New Technology, New-Old Issues: Adventures in creating, using, delivering and archiving a digital oral history collection

Title (author1): 
Mr
First names (author1): 
Kevin
Surname (author 1): 
Bradley
Institution: 
National Library of Australia
Country: 
AUSTRALIA
Presentation type: 
spoken paper
Date: 
28 Sept Monday
Start time: 
1 730
Venue: 
Grand Auditorium
Abstract: 

New Technology, New-Old Issues: Adventures in creating, using, delivering and archiving a digital oral history collection

The number of large scale oral history projects being initiated has been in decline since the 1990s due to the high cost of managing, transcribing and documenting large collections of audio recordings. These large projects were once the mainstay of field recording collections, but the challenges in working with large quantities of data has forced many research archives to undertake projects on a smaller scale. However, the latest generation of digital technologies, whether used to create, manage, preserve or provide access to the collections, has provided tools to reverse the trend and make large projects practicable and appealing again. The turn to digital, and the consequent turn to online, has enabled more effective ways for creators, researchers and other users to find and utilise the relevant content within our research audio recordings.

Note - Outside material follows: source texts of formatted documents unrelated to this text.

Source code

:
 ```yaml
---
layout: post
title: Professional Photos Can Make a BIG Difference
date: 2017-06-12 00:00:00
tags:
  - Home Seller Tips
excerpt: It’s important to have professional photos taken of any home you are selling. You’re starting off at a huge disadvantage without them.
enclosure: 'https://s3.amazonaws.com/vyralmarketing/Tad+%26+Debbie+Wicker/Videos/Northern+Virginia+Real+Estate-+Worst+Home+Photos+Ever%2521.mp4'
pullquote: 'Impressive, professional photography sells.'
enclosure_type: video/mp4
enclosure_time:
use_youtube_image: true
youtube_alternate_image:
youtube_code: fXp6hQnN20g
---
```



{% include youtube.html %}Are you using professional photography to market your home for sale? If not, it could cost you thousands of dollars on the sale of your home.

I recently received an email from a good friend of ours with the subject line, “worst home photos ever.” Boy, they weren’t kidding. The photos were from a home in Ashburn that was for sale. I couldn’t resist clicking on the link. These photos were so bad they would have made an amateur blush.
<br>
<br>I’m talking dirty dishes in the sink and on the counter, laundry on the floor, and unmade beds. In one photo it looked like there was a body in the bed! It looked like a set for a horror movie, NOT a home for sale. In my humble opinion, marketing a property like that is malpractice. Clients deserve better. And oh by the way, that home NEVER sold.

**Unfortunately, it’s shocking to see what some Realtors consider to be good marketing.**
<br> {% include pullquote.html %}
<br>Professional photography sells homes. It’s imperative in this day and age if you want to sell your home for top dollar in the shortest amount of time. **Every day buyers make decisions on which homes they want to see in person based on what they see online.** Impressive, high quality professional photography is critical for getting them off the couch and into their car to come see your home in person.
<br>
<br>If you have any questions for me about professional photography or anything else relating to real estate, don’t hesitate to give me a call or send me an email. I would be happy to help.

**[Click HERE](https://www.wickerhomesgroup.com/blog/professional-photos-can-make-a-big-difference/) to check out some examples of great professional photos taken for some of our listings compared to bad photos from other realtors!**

As well as transforming how we undertake the tasks of preservation, collection management and access , the new ways of working has enabled large teams of researchers to collaborate on shared audio data, and to create new kinds of research data which itself must be manages. The Australian Generations Oral History Project, an ARC-funded collaboration between university historians, the National Library of Australia and ABC Radio National, has pioneered digital technologies for oral history. A team of 9 researchers and 25 interviewers has recorded 300 life history interviews and produced 1221 hours of digital audio recordings which are searchable via TROVE, the NLA's aggregation and discovery system, and which will be available for online research, subject to consent agreements, by anyone, anywhere, forever.

The interviewer site of commentary provides pertinent context, the ZOTERO database enables researcher collaboration which grew with the project, and the METS packaged interviews and summaries provides a rich source for the systems to interact with. The publications and radio programs generated for the project all link to the original source material and so provide new ways for users to interact with the material. All of which creates new archival objects for the National Library to manage.

This paper will describe the project and the collection it created and consider some of the technical, logistical and ethical issues it had to confront in order to achieve its goal.